Calculate the standard enthalpy of formation of `CH_(3)OH(l)` from the following data:
`CH_(3)OH(l)+3/2O_(2)(g) rarr CO_(2)(g)+2H_(2)O(l), …(i), Delta_(r)H_(1)^(Θ)=-726 kJ mol^(-1)`
`C(g)+O_(2)(g) rarr CO_(2)(g), …(ii), Delta_(c )H_(2)^(Θ)=-393 kJ mol^(-1)`
`H_(2)(g)+1/2O_(2)(g) rarr H_(2)O(l), ...(iii), Delta_(f)H_(3)^(Θ)=-286 kJ mol^(-1)`

To calculate the standard enthalpy of formation of \( CH_3OH(l) \), we will use Hess's law, which states that the total enthalpy change for a reaction is the sum of the enthalpy changes for the individual steps of the reaction. ### Given Data: 1. Reaction (i): \[ CH_3OH(l) + \frac{3}{2} O_2(g) \rightarrow CO_2(g) + 2 H_2O(l), \quad \Delta_r H_1^\Theta = -726 \, \text{kJ/mol} \] 2. Reaction (ii): \[ C(g) + O_2(g) \rightarrow CO_2(g), \quad \Delta_c H_2^\Theta = -393 \, \text{kJ/mol} \] 3. Reaction (iii): \[ H_2(g) + \frac{1}{2} O_2(g) \rightarrow H_2O(l), \quad \Delta_f H_3^\Theta = -286 \, \text{kJ/mol} \] ### Steps to Calculate the Standard Enthalpy of Formation of \( CH_3OH(l) \): 1. **Write the formation reaction for \( CH_3OH(l) \)**: The standard enthalpy of formation is defined for the formation of one mole of a compound from its elements in their standard states.
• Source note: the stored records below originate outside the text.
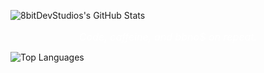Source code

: ![8bitDevStudios's GitHub Stats](https://github-readme-stats.vercel.app/api?username=8bitDevStudios&show_icons=true&theme=github_dark&hide_border=true)

<p align="center" style="color: #fff; font-size: 16px; font-style: italic; margin-bottom: 6px;">
  Code, caffeine, and bbno$ on repeat.
</p>

![Top Languages](https://github-readme-stats.vercel.app/api/top-langs/?username=8bitDevStudios&layout=compact&theme=github_dark&hide_border=true)
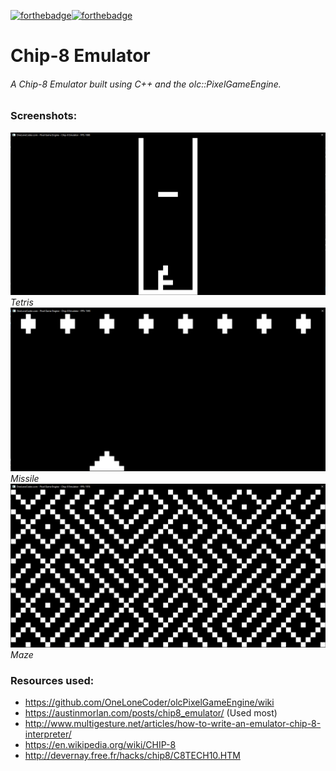 [![forthebadge](https://forthebadge.com/images/badges/made-with-c-plus-plus.svg)](https://forthebadge.com)[![forthebadge](https://forthebadge.com/images/badges/built-with-love.svg)](https://forthebadge.com)

# Chip-8 Emulator

###### A Chip-8 Emulator built using C++ and the olc::PixelGameEngine.

### Screenshots:
![Tetris](images/Tetris.PNG "Tetris")
*Tetris*
![Missile](images/Missile.PNG "Missile")
*Missile*
![Maze](images/Maze.PNG "Maze")
*Maze*

### Resources used:
* https://github.com/OneLoneCoder/olcPixelGameEngine/wiki
* https://austinmorlan.com/posts/chip8_emulator/ (Used most)
* http://www.multigesture.net/articles/how-to-write-an-emulator-chip-8-interpreter/
* https://en.wikipedia.org/wiki/CHIP-8
* http://devernay.free.fr/hacks/chip8/C8TECH10.HTM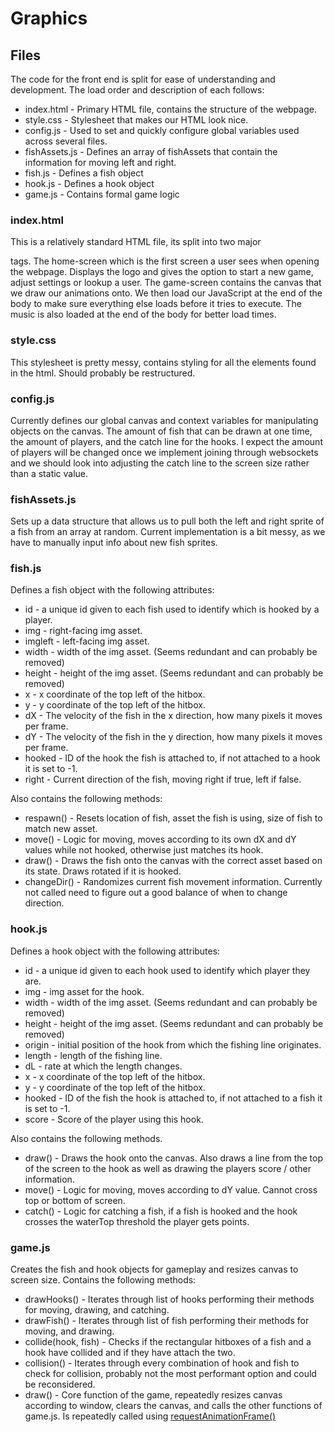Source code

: # Graphics

## Files

The code for the front end is split for ease of understanding and development. The load order and description of each follows:

* index.html - Primary HTML file, contains the structure of the webpage.
* style.css - Stylesheet that makes our HTML look nice.
* config.js - Used to set and quickly configure global variables used across several files.
* fishAssets.js - Defines an array of fishAssets that contain the <img> information for moving left and right.
* fish.js - Defines a fish object
* hook.js - Defines a hook object
* game.js - Contains formal game logic

### index.html
This is a relatively standard HTML file, its split into two major <div> tags. The home-screen which is the first screen a user sees when opening the webpage. Displays the logo and gives the option to start a new game, adjust settings or lookup a user. The game-screen contains the canvas that we draw our animations onto. We then load our JavaScript at the end of the body to make sure everything else loads before it tries to execute. The music is also loaded at the end of the body for better load times.

### style.css
This stylesheet is pretty messy, contains styling for all the elements found in the html. Should probably be restructured.

### config.js
Currently defines our global canvas and context variables for manipulating objects on the canvas. The amount of fish that can be drawn at one time, the amount of players, and the catch line for the hooks. I expect the amount of players will be changed once we implement joining through websockets and we should look into adjusting the catch line to the screen size rather than a static value.

### fishAssets.js
Sets up a data structure that allows us to pull both the left and right sprite of a fish from an array at random. Current implementation is a bit messy, as we have to manually input info about new fish sprites.

### fish.js
Defines a fish object with the following attributes:

* id - a unique id given to each fish used to identify which is hooked by a player.
* img - right-facing img asset.
* imgleft - left-facing img asset.
* width - width of the img asset. (Seems redundant and can probably be removed)
* height - height of the img asset. (Seems redundant and can probably be removed)
* x - x coordinate of the top left of the hitbox.
* y - y coordinate of the top left of the hitbox.
* dX - The velocity of the fish in the x direction, how many pixels it moves per frame.
* dY - The velocity of the fish in the y direction, how many pixels it moves per frame.
* hooked - ID of the hook the fish is attached to, if not attached to a hook it is set to -1.
* right - Current direction of the fish, moving right if true, left if false.

Also contains the following methods:

* respawn() - Resets location of fish, asset the fish is using, size of fish to match new asset.
* move() - Logic for moving, moves according to its own dX and dY values while not hooked, otherwise just matches its hook.
* draw() - Draws the fish onto the canvas with the correct asset based on its state. Draws rotated if it is hooked.
* changeDir() - Randomizes current fish movement information. Currently not called need to figure out a good balance of when to change direction.

### hook.js
Defines a hook object with the following attributes:

* id - a unique id given to each hook used to identify which player they are.
* img - img asset for the hook.
* width - width of the img asset. (Seems redundant and can probably be removed)
* height - height of the img asset. (Seems redundant and can probably be removed)
* origin - initial position of the hook from which the fishing line originates.
* length - length of the fishing line.
* dL - rate at which the length changes.
* x - x coordinate of the top left of the hitbox.
* y - y coordinate of the top left of the hitbox.
* hooked - ID of the fish the hook is attached to, if not attached to a fish it is set to -1.
* score - Score of the player using this hook.

Also contains the following methods.

* draw() - Draws the hook onto the canvas. Also draws a line from the top of the screen to the hook as well as drawing the players score / other information.
* move() - Logic for moving, moves according to dY value. Cannot cross top or bottom of screen.
* catch() - Logic for catching a fish, if a fish is hooked and the hook crosses the waterTop threshold the player gets points.

### game.js
Creates the fish and hook objects for gameplay and resizes canvas to screen size. Contains the following methods:

* drawHooks() - Iterates through list of hooks performing their methods for moving, drawing, and catching.
* drawFish() - Iterates through list of fish performing their methods for moving, and drawing.
* collide(hook, fish) - Checks if the rectangular hitboxes of a fish and a hook have collided and if they have attach the two.
* collision() - Iterates through every combination of hook and fish to check for collision, probably not the most performant option and could be reconsidered.
* draw() - Core function of the game, repeatedly resizes canvas according to window, clears the canvas, and calls the other functions of game.js. Is repeatedly called using [requestAnimationFrame()](https://developer.mozilla.org/en-US/docs/Web/API/window/requestAnimationFrame)

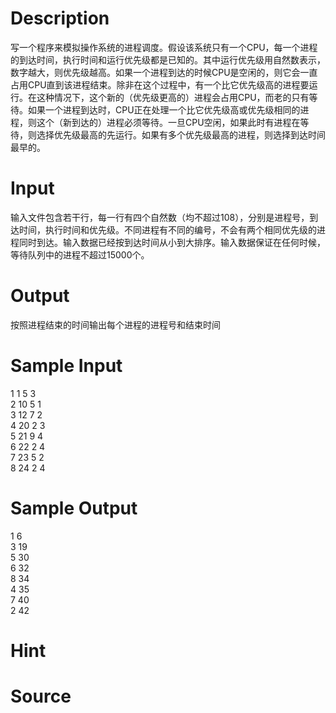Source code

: 
# Description

<div class="content"><p>写一个程序来模拟操作系统的进程调度。假设该系统只有一个CPU，每一个进程的到达时间，执行时间和运行优先级都是已知的。其中运行优先级用自然数表示，数字越大，则优先级越高。如果一个进程到达的时候CPU是空闲的，则它会一直占用CPU直到该进程结束。除非在这个过程中，有一个比它优先级高的进程要运行。在这种情况下，这个新的（优先级更高的）进程会占用CPU，而老的只有等待。如果一个进程到达时，CPU正在处理一个比它优先级高或优先级相同的进程，则这个（新到达的）进程必须等待。一旦CPU空闲，如果此时有进程在等待，则选择优先级最高的先运行。如果有多个优先级最高的进程，则选择到达时间最早的。</p></div>

# Input

<div class="content"><p>输入文件包含若干行，每一行有四个自然数（均不超过108），分别是进程号，到达时间，执行时间和优先级。不同进程有不同的编号，不会有两个相同优先级的进程同时到达。输入数据已经按到达时间从小到大排序。输入数据保证在任何时候，等待队列中的进程不超过15000个。</p></div>

# Output

<div class="content"><p>按照进程结束的时间输出每个进程的进程号和结束时间</p></div>

# Sample Input

<div class="content"><span class="sampledata">1 1 5 3<br/>
2 10 5 1<br/>
3 12 7 2<br/>
4 20 2 3<br/>
5 21 9 4<br/>
6 22 2 4<br/>
7 23 5 2<br/>
8 24 2 4</span></div>

# Sample Output

<div class="content"><span class="sampledata">1 6<br/>
3 19<br/>
5 30<br/>
6 32<br/>
8 34<br/>
4 35<br/>
7 40<br/>
2 42</span></div>

# Hint

<div class="content"><p></p></div>

# Source

<div class="content"><p><a href="problemset.php?search="></a></p></div>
The reaction can be written as: \[ C(s) + 2 H_2(g) + \frac{1}{2} O_2(g) \rightarrow CH_3OH(l) \] 2. **Reverse Reaction (i)**: To find the enthalpy of formation, we need to reverse Reaction (i): \[ CO_2(g) + 2 H_2O(l) \rightarrow CH_3OH(l) + \frac{3}{2} O_2(g) \] The enthalpy change for this reversed reaction will be: \[ \Delta_r H = +726 \, \text{kJ/mol} \] 3. **Use Reaction (ii)**: The enthalpy change for Reaction (ii) is already given as: \[ C(g) + O_2(g) \rightarrow CO_2(g), \quad \Delta_c H = -393 \, \text{kJ/mol} \] 4. **Use Reaction (iii)**: Since we need 2 moles of \( H_2O(l) \), we will multiply Reaction (iii) by 2: \[ 2 H_2(g) + O_2(g) \rightarrow 2 H_2O(l), \quad \Delta_f H = 2 \times (-286) = -572 \, \text{kJ/mol} \] 5. **Combine the Reactions**: Now we can combine the enthalpy changes: \[ \Delta H_f^\Theta (CH_3OH) = \Delta H_1 + \Delta H_2 + \Delta H_3 \] Substituting the values: \[ \Delta H_f^\Theta (CH_3OH) = (+726) + (-393) + (-572) \] \[ \Delta H_f^\Theta (CH_3OH) = 726 - 393 - 572 \] \[ \Delta H_f^\Theta (CH_3OH) = -239 \, \text{kJ/mol} \] ### Final Answer: The standard enthalpy of formation of \( CH_3OH(l) \) is \( -239 \, \text{kJ/mol} \).